Task prompt:
Only part of the listing is needed, namely the lines from its start through the line with "Users may have", and they should be retyped exactly.

Data for this exercise:
--- START ---

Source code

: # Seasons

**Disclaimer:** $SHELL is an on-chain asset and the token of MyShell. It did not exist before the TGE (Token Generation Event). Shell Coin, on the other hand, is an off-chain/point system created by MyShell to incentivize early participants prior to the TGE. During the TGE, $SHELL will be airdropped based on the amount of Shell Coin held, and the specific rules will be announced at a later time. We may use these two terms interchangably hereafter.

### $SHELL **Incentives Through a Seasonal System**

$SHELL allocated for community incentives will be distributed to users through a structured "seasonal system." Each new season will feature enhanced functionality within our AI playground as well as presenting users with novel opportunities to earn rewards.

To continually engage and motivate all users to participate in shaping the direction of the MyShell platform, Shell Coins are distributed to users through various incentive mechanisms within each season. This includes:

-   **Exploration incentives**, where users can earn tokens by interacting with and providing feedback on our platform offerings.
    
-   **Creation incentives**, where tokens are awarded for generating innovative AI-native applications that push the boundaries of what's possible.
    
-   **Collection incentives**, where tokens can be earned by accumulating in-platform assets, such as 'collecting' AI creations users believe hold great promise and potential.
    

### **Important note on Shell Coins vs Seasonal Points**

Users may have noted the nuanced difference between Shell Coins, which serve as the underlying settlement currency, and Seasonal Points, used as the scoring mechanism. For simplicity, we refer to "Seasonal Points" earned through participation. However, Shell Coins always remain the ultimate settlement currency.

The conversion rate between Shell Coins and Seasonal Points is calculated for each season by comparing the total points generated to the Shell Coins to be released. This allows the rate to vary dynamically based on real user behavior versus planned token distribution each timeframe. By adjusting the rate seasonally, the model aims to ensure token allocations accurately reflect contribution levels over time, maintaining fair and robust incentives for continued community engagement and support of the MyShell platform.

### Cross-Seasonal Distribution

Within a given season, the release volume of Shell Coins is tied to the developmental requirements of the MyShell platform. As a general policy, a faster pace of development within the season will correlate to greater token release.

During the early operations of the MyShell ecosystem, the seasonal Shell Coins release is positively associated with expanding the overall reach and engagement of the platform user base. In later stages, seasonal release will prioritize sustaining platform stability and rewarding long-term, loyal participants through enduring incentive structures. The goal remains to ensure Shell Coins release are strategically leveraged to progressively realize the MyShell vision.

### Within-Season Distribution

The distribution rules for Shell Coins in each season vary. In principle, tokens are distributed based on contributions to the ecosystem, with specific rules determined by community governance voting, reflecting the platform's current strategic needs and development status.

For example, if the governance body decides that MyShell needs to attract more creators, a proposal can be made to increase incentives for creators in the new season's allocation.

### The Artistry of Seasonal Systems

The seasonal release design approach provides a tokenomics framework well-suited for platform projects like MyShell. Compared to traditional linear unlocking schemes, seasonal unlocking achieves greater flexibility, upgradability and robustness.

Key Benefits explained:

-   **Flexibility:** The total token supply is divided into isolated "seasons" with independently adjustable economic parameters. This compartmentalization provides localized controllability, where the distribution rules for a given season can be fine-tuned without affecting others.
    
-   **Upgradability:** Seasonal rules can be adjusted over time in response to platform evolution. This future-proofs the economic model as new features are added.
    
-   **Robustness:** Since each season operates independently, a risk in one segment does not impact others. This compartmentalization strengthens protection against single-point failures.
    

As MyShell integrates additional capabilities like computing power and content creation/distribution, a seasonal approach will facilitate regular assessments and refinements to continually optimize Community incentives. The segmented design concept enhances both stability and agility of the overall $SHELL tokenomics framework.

--- END ---

Written response:
Source code

: # Seasons

**Disclaimer:** $SHELL is an on-chain asset and the token of MyShell. It did not exist before the TGE (Token Generation Event). Shell Coin, on the other hand, is an off-chain/point system created by MyShell to incentivize early participants prior to the TGE. During the TGE, $SHELL will be airdropped based on the amount of Shell Coin held, and the specific rules will be announced at a later time. We may use these two terms interchangably hereafter.

### $SHELL **Incentives Through a Seasonal System**

$SHELL allocated for community incentives will be distributed to users through a structured "seasonal system." Each new season will feature enhanced functionality within our AI playground as well as presenting users with novel opportunities to earn rewards.

To continually engage and motivate all users to participate in shaping the direction of the MyShell platform, Shell Coins are distributed to users through various incentive mechanisms within each season. This includes:

-   **Exploration incentives**, where users can earn tokens by interacting with and providing feedback on our platform offerings.
    
-   **Creation incentives**, where tokens are awarded for generating innovative AI-native applications that push the boundaries of what's possible.
    
-   **Collection incentives**, where tokens can be earned by accumulating in-platform assets, such as 'collecting' AI creations users believe hold great promise and potential.
    

### **Important note on Shell Coins vs Seasonal Points**

Users may have noted the nuanced difference between Shell Coins, which serve as the underlying settlement currency, and Seasonal Points, used as the scoring mechanism. For simplicity, we refer to "Seasonal Points" earned through participation. However, Shell Coins always remain the ultimate settlement currency.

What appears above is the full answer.